Les parties ont été régulièrement averties du jour de l'audience.
Ont été entendus au cours de l'audience publique :
- le rapport de Mme Sabrina Ladoire,
- les conclusions de M. Guillaume de La Taille Lolainville, rapporteur public,
- et les observations de MeE..., représentant M.C....
Considérant ce qui suit :
1. M.C..., ressortissant roumain né le 9 juin 1969, est entré en France en avril 1991 pour y rejoindre sa tante. Il a bénéficié de titres de séjour en qualité d'étudiant jusqu'au 5 janvier 1999. Le 16 novembre 1998, il a sollicité un changement de statut et la délivrance d'un titre de séjour en qualité de salarié auprès du préfet de la Haute-Garonne. Par un arrêté du 2 mars 1999, ce dernier a refusé de lui délivrer un titre de séjour salarié. Le 8 avril 1999, M. C...a formé un recours gracieux à l'encontre de cet arrêté, et a en outre sollicité la délivrance d'un titre de séjour portant la mention " vie privée et familiale ". Le 26 avril 1999, le préfet de la Haute-Garonne a confirmé son refus de délivrance d'un titre de séjour en qualité de salarié et a également refusé de lui délivrer un titre de séjour au titre de sa vie privée et familiale. Cette décision a été confirmée par un jugement du tribunal administratif de Toulouse du 20 février 2001 puis annulée par un arrêt de la cour du 24 mai 2005 en tant uniquement qu'elle portait refus de titre de séjour au titre de la vie privée et familiale. Par une décision en date du 12 mars 2001, le préfet de la Haute-Garonne a pris à son encontre une mesure d'éloignement. Cet arrêté a été confirmé par une ordonnance du tribunal administratif de Toulouse du 30 mars 2001 puis annulé par le Conseil d'Etat le 15 mai 2002. M. C...a sollicité auprès du préfet l'indemnisation des préjudices subis à la suite du refus de titre de séjour dont il a fait l'objet le 26 avril 1999 et de la mesure d'éloignement prise à son encontre le 12 mars 2001, par une demande du 23 décembre 2009 qui a été rejetée le 2 février 2010. Il a alors saisi le tribunal administratif de Toulouse. Il fait appel du jugement de ce tribunal en date du 12 mai 2016 en tant qu'il a limité à 2000 euros la somme que l'Etat a été condamné à lui verser.

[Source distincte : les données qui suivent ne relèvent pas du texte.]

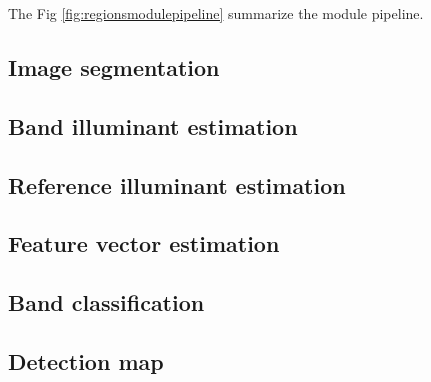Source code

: The Fig \ref{fig:regionsmodulepipeline} summarize the module pipeline.

\subsection{Image segmentation}



\subsection{Band illuminant estimation}

\subsection{Reference illuminant estimation}

\subsection{Feature vector estimation}

\subsection{Band classification}

\subsection{Detection map}

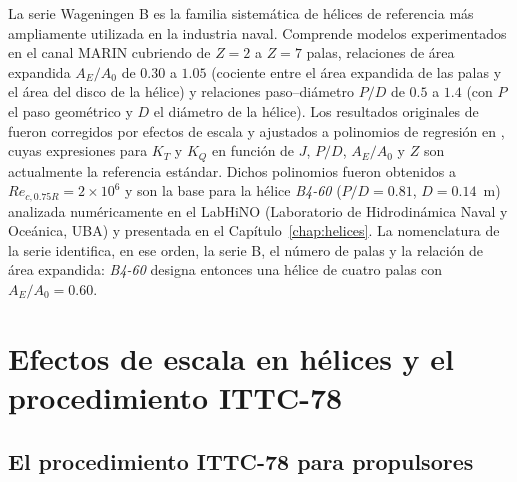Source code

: La serie Wageningen B es la familia sistemática de hélices de referencia más ampliamente utilizada en la industria naval. Comprende modelos experimentados en el canal MARIN cubriendo de $Z = 2$ a $Z = 7$ palas, relaciones de área expandida $A_E/A_0$ de $0.30$ a $1.05$ (cociente entre el área expandida de las palas y el área del disco de la hélice) y relaciones paso--diámetro $P/D$ de $0.5$ a $1.4$ (con $P$ el paso geométrico y $D$ el diámetro de la hélice). Los resultados originales de \citet{troost1940} fueron corregidos por efectos de escala y ajustados a polinomios de regresión en \citet{oosterveld1975}, cuyas expresiones para $K_T$ y $K_Q$ en función de $J$, $P/D$, $A_E/A_0$ y $Z$ son actualmente la referencia estándar. Dichos polinomios fueron obtenidos a $Re_{c,0.75R} = 2\times10^6$ y son la base para la hélice \textit{B4-60} ($P/D = 0.81$, $D = 0.14$~m) analizada numéricamente en el LabHiNO (Laboratorio de Hidrodinámica Naval y Oceánica, UBA) y presentada en el Capítulo~\ref{chap:helices}. La nomenclatura de la serie identifica, en ese orden, la serie B, el número de palas y la relación de área expandida: \textit{B4-60} designa entonces una hélice de cuatro palas con $A_E/A_0 = 0.60$.
 
\section{Efectos de escala en hélices y el procedimiento ITTC-78}
\label{sec:escala_helices}
 
\subsection{El procedimiento ITTC-78 para propulsores}
\label{sec:ittc78_propulsor}
 
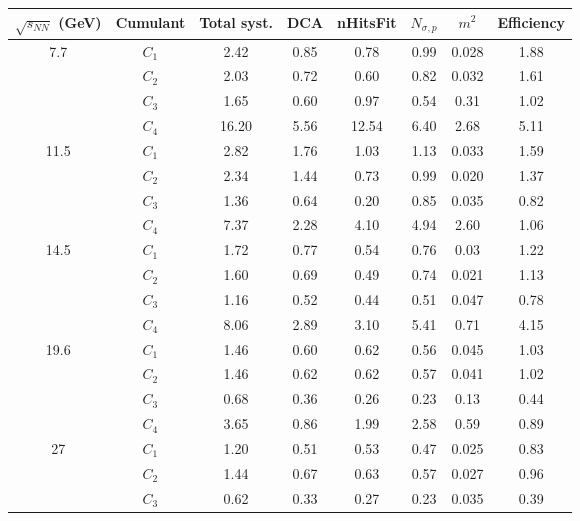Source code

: \documentclass[11pt]{article}
\begin{document}
\begin{table}[]
\begin{tabular}{@{}cccccccc@{}}
\toprule
$\sqrt{s_{NN}}$ (GeV) & Cumulant & Total syst. & DCA & nHitsFit & $N_{\sigma, p}$ & $m^2$ & Efficiency \\ \midrule
\multirow{4}{*}{7.7}  & $C_1$ & 2.42  & 0.85 & 0.78  & 0.99 & 0.028 & 1.88  \\
                      & $C_2$ & 2.03  & 0.72 & 0.60  & 0.82 & 0.032 & 1.61  \\
                      & $C_3$ & 1.65  & 0.60 & 0.97  & 0.54 & 0.31  & 1.02  \\
                      & $C_4$ & 16.20 & 5.56 & 12.54 & 6.40 & 2.68  & 5.11  \\ \midrule
\multirow{4}{*}{11.5} & $C_1$ & 2.82  & 1.76 & 1.03  & 1.13 & 0.033 & 1.59  \\
                      & $C_2$ & 2.34  & 1.44 & 0.73  & 0.99 & 0.020 & 1.37  \\
                      & $C_3$ & 1.36  & 0.64 & 0.20  & 0.85 & 0.035 & 0.82  \\
                      & $C_4$ & 7.37  & 2.28 & 4.10  & 4.94 & 2.60  & 1.06  \\ \midrule
\multirow{4}{*}{14.5} & $C_1$ & 1.72  & 0.77 & 0.54  & 0.76 & 0.03  & 1.22  \\
                      & $C_2$ & 1.60  & 0.69 & 0.49  & 0.74 & 0.021 & 1.13  \\
                      & $C_3$ & 1.16  & 0.52 & 0.44  & 0.51 & 0.047 & 0.78  \\
                      & $C_4$ & 8.06  & 2.89 & 3.10  & 5.41 & 0.71  & 4.15  \\ \midrule
\multirow{4}{*}{19.6} & $C_1$ & 1.46  & 0.60 & 0.62  & 0.56 & 0.045 & 1.03  \\
                      & $C_2$ & 1.46  & 0.62 & 0.62  & 0.57 & 0.041 & 1.02  \\
                      & $C_3$ & 0.68  & 0.36 & 0.26  & 0.23 & 0.13  & 0.44  \\
                      & $C_4$ & 3.65  & 0.86 & 1.99  & 2.58 & 0.59  & 0.89  \\ \midrule
\multirow{4}{*}{27}   & $C_1$ & 1.20  & 0.51 & 0.53  & 0.47 & 0.025 & 0.83  \\
                      & $C_2$ & 1.44  & 0.67 & 0.63  & 0.57 & 0.027 & 0.96  \\
                      & $C_3$ & 0.62  & 0.33 & 0.27  & 0.23 & 0.035 & 0.39  \\

\end{tabular}
\end{table}
\end{document}
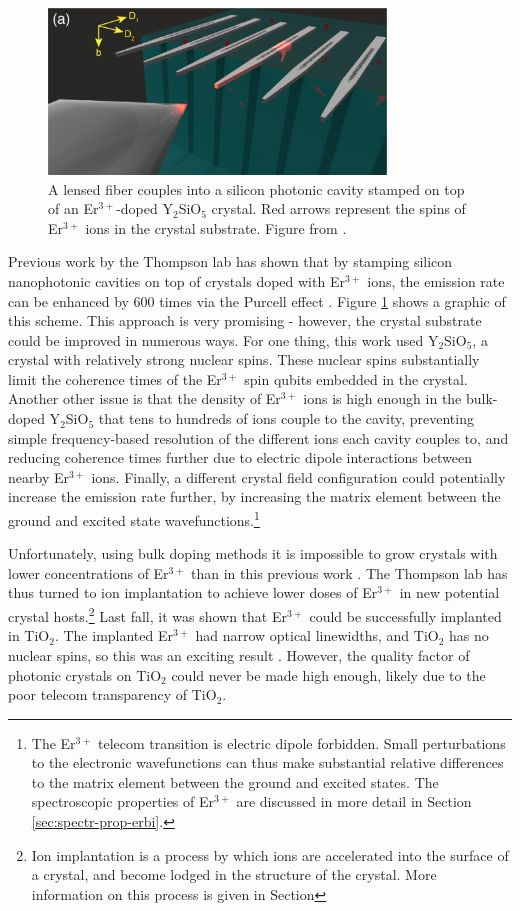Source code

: \documentclass[12pt]{puthesis}
\newcommand{\erbium}[1][ ]{Er$^{3+}$#1}
\newcommand{\YSO}[1][ ]{Y$_{2}$SiO$_{5}$#1}
\newcommand{\TiO}[1][ ]{TiO$_{2}$#1}
\begin{document}
\begin{figure}[b]
  \centering
  \includegraphics[width=0.8\textwidth]{Nanophotonics}
  \caption{A lensed fiber couples into a silicon photonic cavity stamped on top of an \erbium[]-doped \YSO crystal. Red arrows represent the spins of \erbium ions in the crystal substrate. Figure from \cite{Dibos2017}.}
  \label{fig:cavity}
\end{figure}


Previous work by the Thompson lab has shown that by stamping silicon nanophotonic cavities on top of crystals doped with \erbium ions, the emission rate can be enhanced by 600 times via the Purcell effect \cite{Dibos2017}. Figure \ref{fig:cavity} shows a graphic of this scheme. This approach is very promising - however, the crystal substrate could be improved in numerous ways. For one thing, this work used \YSO[], a crystal with relatively strong nuclear spins. These nuclear spins substantially limit the coherence times of the \erbium spin qubits embedded in the crystal. Another other issue is that the density of \erbium ions is high enough in the bulk-doped \YSO that tens to hundreds of ions couple to the cavity, preventing simple frequency-based resolution of the different ions each cavity couples to, and reducing coherence times further due to electric dipole interactions between nearby \erbium ions. Finally, a different crystal field configuration could potentially increase the emission rate further, by increasing the matrix element between the ground and excited state wavefunctions.\footnote{The \erbium telecom transition is electric dipole forbidden. Small perturbations to the electronic wavefunctions can thus make substantial relative differences to the matrix element between the ground and excited states. The spectroscopic properties of \erbium are discussed in more detail in Section \ref{sec:spectr-prop-erbi}.}

Unfortunately, using bulk doping methods it is impossible to grow crystals with lower concentrations of \erbium than in this previous work \cite{Dibos2017}. The Thompson lab has thus turned to ion implantation to achieve lower doses of \erbium in new potential crystal hosts.\footnote{Ion implantation is a process by which ions are accelerated into the surface of a crystal, and become lodged in the structure of the crystal. More information on this process is given in Section } Last fall, it was shown that \erbium could be successfully implanted in \TiO[]. The implanted \erbium had narrow optical linewidths, and \TiO has no nuclear spins, so this was an exciting result \cite{Phenicie2019}. However, the quality factor of photonic crystals on \TiO could never be made high enough, likely due to the poor telecom transparency of \TiO[].
\end{document}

Sur les conclusions indemnitaires :
En ce qui concerne l'exception de prescription quadriennale :
2. Aux termes du 1er alinéa de l'article 1er de la loi du 31 décembre 1968 relative à la prescription des créances sur l'Etat, les départements, les communes et les établissements publics : " Sont prescrites, au profit de l'Etat, des départements et des communes, sans préjudice des déchéances particulières édictées par la loi, et sous réserve des dispositions de la présente loi, toutes créances qui n'ont pas été payées dans un délai de quatre ans à partir du premier jour de l'année suivant celle au cours de laquelle les droits ont été acquis ". Aux termes du 1er alinéa de l'article 7 de la même loi : " L'administration doit, pour pouvoir se prévaloir, à propos d'une créance litigieuse, de la prescription prévue par la présente loi, l'invoquer avant que la juridiction saisie du litige au premier degré se soit prononcée sur le fond ". Le préfet de la Haute-Garonne n'a pas opposé la prescription quadriennale avant que le tribunal administratif se prononce sur le fond du litige qui lui était soumis. Par suite, l'exception de prescription quadriennale, invoquée pour la première fois en appel, est irrecevable.
En ce qui concerne les préjudices :
3. M. C...reproche aux premiers juges d'avoir rejeté sa demande tendant à être indemnisé de son préjudice financier et de n'avoir fait droit que partiellement à sa demande d'indemnisation de son préjudice moral.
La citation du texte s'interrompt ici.